[Bug] Environment Variable CLAUDE_CODE_MAX_OUTPUT_TOKENS Not Respected
Bug Description CLAUDE_CODE_MAX_OUTPUT_TOKENS environment variable gets ignored
Environment Info
- Platform: linux
- Terminal: kitty
- Version: 1.0.120
- Feedback ID: ea5ee211-67b4-4ee4-933e-dfeca4f5c48e
Have also seen this issue;
Environment Info
Platform: MacOS against AWS Bedrock (Opus 4.1) Terminal: IntelliJ Terminal Version: 1.0.120
Claude Code v1.0.120
L Session ID: 6c721f24-bd9b-4ccd-84dd-3f98811ec084
Working Directory
L omitted
IDE Integration • /config
✔ Connected to IntelliJ IDEA extension
⚠ Error installing IntelliJ IDEA plugin: Plugin source missing
Please restart your IDE or try installing from https://docs.claude.com/s/claude-code-jetbrains
API Configuration
L API Provider: AWS Bedrock
L AWS Region: us-west-2
Memory • /memory
L project: CLAUDE.md
Model • /model
L arn:aws:bedrock:::inference-profile/us.anthropic.claude-opus-4-20250514-v1:0
⎿ API Error: 400 Input is too long for requested model.
> /compact
⎿ Error: Error during compaction: Error: API Error: 400 input length and `max_tokens` exceed context limit: 202111 + 20000 > 204658, decrease input length or
`max_tokens` and try again
! echo $CLAUDE_CODE_MAX_OUTPUT_TOKENS
⎿ 2048
I encountered the same issue—the parameter settings are not taking effect
export CLAUDE_CODE_MAX_OUTPUT_TOKENS=50000
⎿ API Error: Claude's response exceeded the 32000 output token maximum. To configure this behavior, set the CLAUDE_CODE_MAX_OUTPUT_TOKENS environment variable. ⎿ Error writing file ⎿ API Error: Claude's response exceeded the 32000 output token maximum. To configure this behavior, set the CLAUDE_CODE_MAX_OUTPUT_TOKENS environment variable.

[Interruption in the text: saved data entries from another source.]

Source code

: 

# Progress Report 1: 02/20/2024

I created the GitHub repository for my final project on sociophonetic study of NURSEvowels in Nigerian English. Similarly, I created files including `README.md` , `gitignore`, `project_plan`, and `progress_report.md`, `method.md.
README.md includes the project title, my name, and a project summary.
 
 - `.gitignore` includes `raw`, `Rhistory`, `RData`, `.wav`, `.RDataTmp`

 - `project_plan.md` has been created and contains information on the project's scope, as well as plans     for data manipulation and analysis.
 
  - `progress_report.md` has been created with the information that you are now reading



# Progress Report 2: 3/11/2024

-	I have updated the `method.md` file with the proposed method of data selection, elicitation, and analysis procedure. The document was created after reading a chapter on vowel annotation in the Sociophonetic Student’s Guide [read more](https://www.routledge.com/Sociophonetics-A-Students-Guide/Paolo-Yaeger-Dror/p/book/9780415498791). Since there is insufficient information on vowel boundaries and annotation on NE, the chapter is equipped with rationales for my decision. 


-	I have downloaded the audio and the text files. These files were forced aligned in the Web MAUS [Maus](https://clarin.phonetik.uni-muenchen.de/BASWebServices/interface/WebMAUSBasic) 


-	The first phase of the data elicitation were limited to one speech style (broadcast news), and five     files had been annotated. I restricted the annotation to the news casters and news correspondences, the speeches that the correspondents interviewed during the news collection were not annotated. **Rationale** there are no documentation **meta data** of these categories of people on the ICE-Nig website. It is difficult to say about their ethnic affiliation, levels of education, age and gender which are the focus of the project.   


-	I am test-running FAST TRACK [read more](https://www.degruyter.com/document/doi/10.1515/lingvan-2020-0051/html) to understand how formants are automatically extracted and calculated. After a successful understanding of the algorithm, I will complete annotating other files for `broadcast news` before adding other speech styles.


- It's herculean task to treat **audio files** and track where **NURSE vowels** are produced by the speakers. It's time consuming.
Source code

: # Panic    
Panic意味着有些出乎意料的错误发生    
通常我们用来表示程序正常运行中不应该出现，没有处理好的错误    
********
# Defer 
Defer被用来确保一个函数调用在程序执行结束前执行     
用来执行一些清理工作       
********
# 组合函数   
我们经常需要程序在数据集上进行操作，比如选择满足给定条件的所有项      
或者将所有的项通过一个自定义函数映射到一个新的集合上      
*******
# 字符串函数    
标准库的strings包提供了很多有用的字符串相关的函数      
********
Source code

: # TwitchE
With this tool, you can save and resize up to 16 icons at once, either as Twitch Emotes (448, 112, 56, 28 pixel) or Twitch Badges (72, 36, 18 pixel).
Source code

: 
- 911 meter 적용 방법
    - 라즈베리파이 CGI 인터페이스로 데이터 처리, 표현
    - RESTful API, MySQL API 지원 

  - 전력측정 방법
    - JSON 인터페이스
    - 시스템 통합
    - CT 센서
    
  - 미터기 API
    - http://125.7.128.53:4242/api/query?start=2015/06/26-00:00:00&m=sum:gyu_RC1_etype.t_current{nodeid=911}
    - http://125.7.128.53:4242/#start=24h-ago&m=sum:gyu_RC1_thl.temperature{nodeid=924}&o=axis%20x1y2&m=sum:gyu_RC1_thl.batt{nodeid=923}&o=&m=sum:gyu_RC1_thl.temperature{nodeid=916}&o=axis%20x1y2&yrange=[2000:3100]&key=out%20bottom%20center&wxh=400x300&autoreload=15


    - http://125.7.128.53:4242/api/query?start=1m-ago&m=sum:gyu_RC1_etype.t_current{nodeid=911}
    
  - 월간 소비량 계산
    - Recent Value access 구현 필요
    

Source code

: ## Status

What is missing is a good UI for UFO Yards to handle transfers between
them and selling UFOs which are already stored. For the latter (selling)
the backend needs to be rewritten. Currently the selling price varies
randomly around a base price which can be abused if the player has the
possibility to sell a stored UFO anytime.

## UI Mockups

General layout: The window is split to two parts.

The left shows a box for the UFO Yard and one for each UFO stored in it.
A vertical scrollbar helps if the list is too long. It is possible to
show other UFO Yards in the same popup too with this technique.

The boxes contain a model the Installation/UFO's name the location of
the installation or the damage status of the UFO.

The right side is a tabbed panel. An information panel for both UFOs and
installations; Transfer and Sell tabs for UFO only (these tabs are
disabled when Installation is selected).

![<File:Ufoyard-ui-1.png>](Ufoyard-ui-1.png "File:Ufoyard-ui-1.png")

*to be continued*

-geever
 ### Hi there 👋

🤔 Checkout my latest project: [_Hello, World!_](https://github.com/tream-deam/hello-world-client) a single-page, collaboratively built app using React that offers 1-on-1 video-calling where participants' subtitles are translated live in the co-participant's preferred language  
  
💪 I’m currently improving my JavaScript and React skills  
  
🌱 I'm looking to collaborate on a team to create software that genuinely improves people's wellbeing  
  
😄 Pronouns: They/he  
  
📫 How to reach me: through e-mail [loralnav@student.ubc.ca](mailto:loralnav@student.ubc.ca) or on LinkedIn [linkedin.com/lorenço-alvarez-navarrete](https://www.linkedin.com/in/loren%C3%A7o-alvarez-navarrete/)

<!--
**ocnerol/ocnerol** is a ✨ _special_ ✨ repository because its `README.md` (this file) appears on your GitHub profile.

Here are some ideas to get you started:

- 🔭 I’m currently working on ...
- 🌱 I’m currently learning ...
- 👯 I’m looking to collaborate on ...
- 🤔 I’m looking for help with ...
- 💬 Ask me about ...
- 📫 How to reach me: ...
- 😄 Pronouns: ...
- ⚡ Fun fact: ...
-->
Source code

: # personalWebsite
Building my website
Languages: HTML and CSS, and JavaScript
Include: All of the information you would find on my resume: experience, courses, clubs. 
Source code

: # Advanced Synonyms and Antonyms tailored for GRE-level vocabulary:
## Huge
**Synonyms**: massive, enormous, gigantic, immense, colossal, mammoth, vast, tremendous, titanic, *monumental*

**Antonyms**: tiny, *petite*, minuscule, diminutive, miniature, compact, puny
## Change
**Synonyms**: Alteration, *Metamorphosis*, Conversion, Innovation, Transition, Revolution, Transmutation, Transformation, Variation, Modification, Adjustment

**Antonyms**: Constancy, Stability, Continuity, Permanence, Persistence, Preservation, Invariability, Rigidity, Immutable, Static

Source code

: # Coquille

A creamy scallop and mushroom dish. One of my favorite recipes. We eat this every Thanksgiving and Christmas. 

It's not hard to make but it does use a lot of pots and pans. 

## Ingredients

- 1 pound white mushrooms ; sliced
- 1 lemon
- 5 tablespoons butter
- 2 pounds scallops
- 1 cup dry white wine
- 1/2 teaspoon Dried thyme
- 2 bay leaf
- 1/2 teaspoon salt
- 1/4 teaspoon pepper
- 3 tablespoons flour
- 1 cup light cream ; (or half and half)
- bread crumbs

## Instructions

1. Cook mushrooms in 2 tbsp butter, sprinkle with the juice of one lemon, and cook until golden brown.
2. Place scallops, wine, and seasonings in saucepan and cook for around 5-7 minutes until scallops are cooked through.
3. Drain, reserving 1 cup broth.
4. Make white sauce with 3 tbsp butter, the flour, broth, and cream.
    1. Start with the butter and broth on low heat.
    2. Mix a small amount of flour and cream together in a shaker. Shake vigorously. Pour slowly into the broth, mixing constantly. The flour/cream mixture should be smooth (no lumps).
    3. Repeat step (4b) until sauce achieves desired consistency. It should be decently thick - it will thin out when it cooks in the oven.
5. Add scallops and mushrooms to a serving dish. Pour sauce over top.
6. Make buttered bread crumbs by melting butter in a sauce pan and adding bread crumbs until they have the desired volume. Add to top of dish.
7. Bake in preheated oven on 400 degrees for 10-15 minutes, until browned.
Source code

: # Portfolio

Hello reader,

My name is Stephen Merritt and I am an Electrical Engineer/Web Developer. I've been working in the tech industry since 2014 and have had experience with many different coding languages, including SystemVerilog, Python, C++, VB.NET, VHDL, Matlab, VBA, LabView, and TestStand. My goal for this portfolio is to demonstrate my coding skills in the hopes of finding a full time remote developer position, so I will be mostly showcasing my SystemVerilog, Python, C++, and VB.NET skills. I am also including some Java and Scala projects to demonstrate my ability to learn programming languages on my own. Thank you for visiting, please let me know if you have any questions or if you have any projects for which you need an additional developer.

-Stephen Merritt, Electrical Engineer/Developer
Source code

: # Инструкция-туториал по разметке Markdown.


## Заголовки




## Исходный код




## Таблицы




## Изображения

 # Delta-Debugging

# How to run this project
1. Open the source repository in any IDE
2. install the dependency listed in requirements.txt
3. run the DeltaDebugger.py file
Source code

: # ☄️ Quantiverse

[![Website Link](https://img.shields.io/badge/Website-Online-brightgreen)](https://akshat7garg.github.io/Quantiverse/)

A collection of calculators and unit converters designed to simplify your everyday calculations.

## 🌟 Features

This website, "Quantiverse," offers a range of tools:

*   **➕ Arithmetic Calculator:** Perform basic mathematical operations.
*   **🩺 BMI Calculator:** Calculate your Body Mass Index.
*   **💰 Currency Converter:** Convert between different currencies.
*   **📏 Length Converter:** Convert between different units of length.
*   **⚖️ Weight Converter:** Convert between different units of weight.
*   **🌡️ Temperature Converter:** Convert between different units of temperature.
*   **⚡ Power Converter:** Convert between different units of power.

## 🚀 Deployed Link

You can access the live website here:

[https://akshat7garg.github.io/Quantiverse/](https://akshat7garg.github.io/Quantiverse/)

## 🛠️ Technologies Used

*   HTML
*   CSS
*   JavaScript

✶ Creating test script for test_case_19… (esc to interrupt · ctrl+t to show todos · 462s · ↓ 7.4k tokens) ⎿ Next: Create test script for test_case_20
I'm seeing this constantly with AWS: global.anthropic.claude-sonnet-4-5-20250929-v1:0 too but not with the ENV var. Just out of the box.
Interesting! These cases are actually the opposite of what i wanted to achieve: set max_tokens to 64000 so claude can produce longer outputs.
The current implementation seems like a unnecessary mess that's easily fixable:
- When the response stops because of max tokens => use that response instead of api error + deleting the response
- Dynamic max tokens: if the request + max_tokens exceeds context limit => reduce max_tokens to fit context limit
This issue has been inactive for 30 days. If the issue is still occurring, please comment to let us know. Otherwise, this issue will be automatically closed in 30 days for housekeeping purposes.